» What is needed
Every entry, from first to last, is to be written out exactly.

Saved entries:

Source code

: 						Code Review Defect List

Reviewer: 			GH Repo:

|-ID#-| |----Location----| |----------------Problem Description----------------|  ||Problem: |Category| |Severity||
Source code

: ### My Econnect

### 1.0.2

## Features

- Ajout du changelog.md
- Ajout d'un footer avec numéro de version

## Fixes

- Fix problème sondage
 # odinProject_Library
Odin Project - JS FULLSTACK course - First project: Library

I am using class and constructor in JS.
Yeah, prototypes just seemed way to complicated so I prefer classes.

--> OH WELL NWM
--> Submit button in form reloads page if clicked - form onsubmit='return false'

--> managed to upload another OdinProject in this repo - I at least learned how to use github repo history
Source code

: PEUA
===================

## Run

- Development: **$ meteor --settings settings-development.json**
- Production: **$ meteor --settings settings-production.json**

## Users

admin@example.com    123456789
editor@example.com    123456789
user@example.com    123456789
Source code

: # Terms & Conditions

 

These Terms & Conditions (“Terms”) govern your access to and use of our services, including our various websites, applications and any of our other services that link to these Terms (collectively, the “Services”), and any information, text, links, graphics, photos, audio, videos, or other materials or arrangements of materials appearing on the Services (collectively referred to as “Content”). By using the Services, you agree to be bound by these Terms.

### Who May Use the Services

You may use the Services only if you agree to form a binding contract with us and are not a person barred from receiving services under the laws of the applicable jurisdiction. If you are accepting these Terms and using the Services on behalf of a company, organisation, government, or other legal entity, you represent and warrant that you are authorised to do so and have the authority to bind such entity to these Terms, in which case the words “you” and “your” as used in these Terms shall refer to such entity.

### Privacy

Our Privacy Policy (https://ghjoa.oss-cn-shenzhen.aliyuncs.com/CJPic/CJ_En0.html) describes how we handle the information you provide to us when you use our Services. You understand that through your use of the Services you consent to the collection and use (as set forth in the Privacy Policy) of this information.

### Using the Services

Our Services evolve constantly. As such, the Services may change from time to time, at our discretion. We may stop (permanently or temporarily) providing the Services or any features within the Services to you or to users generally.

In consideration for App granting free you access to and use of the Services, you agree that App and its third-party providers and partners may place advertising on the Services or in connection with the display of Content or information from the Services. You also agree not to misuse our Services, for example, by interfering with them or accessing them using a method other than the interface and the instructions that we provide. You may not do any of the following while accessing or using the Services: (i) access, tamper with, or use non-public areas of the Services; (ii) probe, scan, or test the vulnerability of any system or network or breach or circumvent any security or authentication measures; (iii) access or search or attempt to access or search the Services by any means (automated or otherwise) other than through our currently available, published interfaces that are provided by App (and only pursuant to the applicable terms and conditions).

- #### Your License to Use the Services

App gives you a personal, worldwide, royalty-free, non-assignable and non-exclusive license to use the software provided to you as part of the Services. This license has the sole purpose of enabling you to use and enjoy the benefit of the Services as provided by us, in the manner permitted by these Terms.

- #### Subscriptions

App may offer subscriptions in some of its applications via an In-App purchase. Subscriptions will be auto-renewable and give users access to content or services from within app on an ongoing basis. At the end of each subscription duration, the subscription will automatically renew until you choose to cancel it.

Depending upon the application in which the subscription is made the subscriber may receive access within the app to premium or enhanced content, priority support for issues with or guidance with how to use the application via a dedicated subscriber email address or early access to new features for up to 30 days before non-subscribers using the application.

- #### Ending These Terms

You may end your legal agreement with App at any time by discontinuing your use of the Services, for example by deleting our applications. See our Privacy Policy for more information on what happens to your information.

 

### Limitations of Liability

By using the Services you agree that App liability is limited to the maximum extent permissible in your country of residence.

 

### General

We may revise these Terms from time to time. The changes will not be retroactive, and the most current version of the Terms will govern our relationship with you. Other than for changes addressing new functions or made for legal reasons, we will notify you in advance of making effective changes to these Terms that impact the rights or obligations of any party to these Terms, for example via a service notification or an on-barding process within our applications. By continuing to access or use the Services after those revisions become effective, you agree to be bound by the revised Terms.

» Task response
Source code

: 						Code Review Defect List

Reviewer: 			GH Repo:

|-ID#-| |----Location----| |----------------Problem Description----------------|  ||Problem: |Category| |Severity||
Source code

: ### My Econnect

### 1.0.2

## Features

- Ajout du changelog.md
- Ajout d'un footer avec numéro de version

## Fixes

- Fix problème sondage
 # odinProject_Library
Odin Project - JS FULLSTACK course - First project: Library

I am using class and constructor in JS.
Yeah, prototypes just seemed way to complicated so I prefer classes.

--> OH WELL NWM
--> Submit button in form reloads page if clicked - form onsubmit='return false'

--> managed to upload another OdinProject in this repo - I at least learned how to use github repo history
Source code

: PEUA
===================

## Run

- Development: **$ meteor --settings settings-development.json**
- Production: **$ meteor --settings settings-production.json**

## Users

admin@example.com    123456789
editor@example.com    123456789
user@example.com    123456789
Source code

: # Terms & Conditions

 

These Terms & Conditions (“Terms”) govern your access to and use of our services, including our various websites, applications and any of our other services that link to these Terms (collectively, the “Services”), and any information, text, links, graphics, photos, audio, videos, or other materials or arrangements of materials appearing on the Services (collectively referred to as “Content”). By using the Services, you agree to be bound by these Terms.

### Who May Use the Services

You may use the Services only if you agree to form a binding contract with us and are not a person barred from receiving services under the laws of the applicable jurisdiction. If you are accepting these Terms and using the Services on behalf of a company, organisation, government, or other legal entity, you represent and warrant that you are authorised to do so and have the authority to bind such entity to these Terms, in which case the words “you” and “your” as used in these Terms shall refer to such entity.

### Privacy

Our Privacy Policy (https://ghjoa.oss-cn-shenzhen.aliyuncs.com/CJPic/CJ_En0.html) describes how we handle the information you provide to us when you use our Services. You understand that through your use of the Services you consent to the collection and use (as set forth in the Privacy Policy) of this information.

### Using the Services

Our Services evolve constantly. As such, the Services may change from time to time, at our discretion. We may stop (permanently or temporarily) providing the Services or any features within the Services to you or to users generally.

In consideration for App granting free you access to and use of the Services, you agree that App and its third-party providers and partners may place advertising on the Services or in connection with the display of Content or information from the Services. You also agree not to misuse our Services, for example, by interfering with them or accessing them using a method other than the interface and the instructions that we provide. You may not do any of the following while accessing or using the Services: (i) access, tamper with, or use non-public areas of the Services; (ii) probe, scan, or test the vulnerability of any system or network or breach or circumvent any security or authentication measures; (iii) access or search or attempt to access or search the Services by any means (automated or otherwise) other than through our currently available, published interfaces that are provided by App (and only pursuant to the applicable terms and conditions).

- #### Your License to Use the Services

App gives you a personal, worldwide, royalty-free, non-assignable and non-exclusive license to use the software provided to you as part of the Services. This license has the sole purpose of enabling you to use and enjoy the benefit of the Services as provided by us, in the manner permitted by these Terms.

- #### Subscriptions

App may offer subscriptions in some of its applications via an In-App purchase. Subscriptions will be auto-renewable and give users access to content or services from within app on an ongoing basis. At the end of each subscription duration, the subscription will automatically renew until you choose to cancel it.

Depending upon the application in which the subscription is made the subscriber may receive access within the app to premium or enhanced content, priority support for issues with or guidance with how to use the application via a dedicated subscriber email address or early access to new features for up to 30 days before non-subscribers using the application.

- #### Ending These Terms

You may end your legal agreement with App at any time by discontinuing your use of the Services, for example by deleting our applications. See our Privacy Policy for more information on what happens to your information.

 

### Limitations of Liability

By using the Services you agree that App liability is limited to the maximum extent permissible in your country of residence.

 

### General

We may revise these Terms from time to time. The changes will not be retroactive, and the most current version of the Terms will govern our relationship with you. Other than for changes addressing new functions or made for legal reasons, we will notify you in advance of making effective changes to these Terms that impact the rights or obligations of any party to these Terms, for example via a service notification or an on-barding process within our applications. By continuing to access or use the Services after those revisions become effective, you agree to be bound by the revised Terms.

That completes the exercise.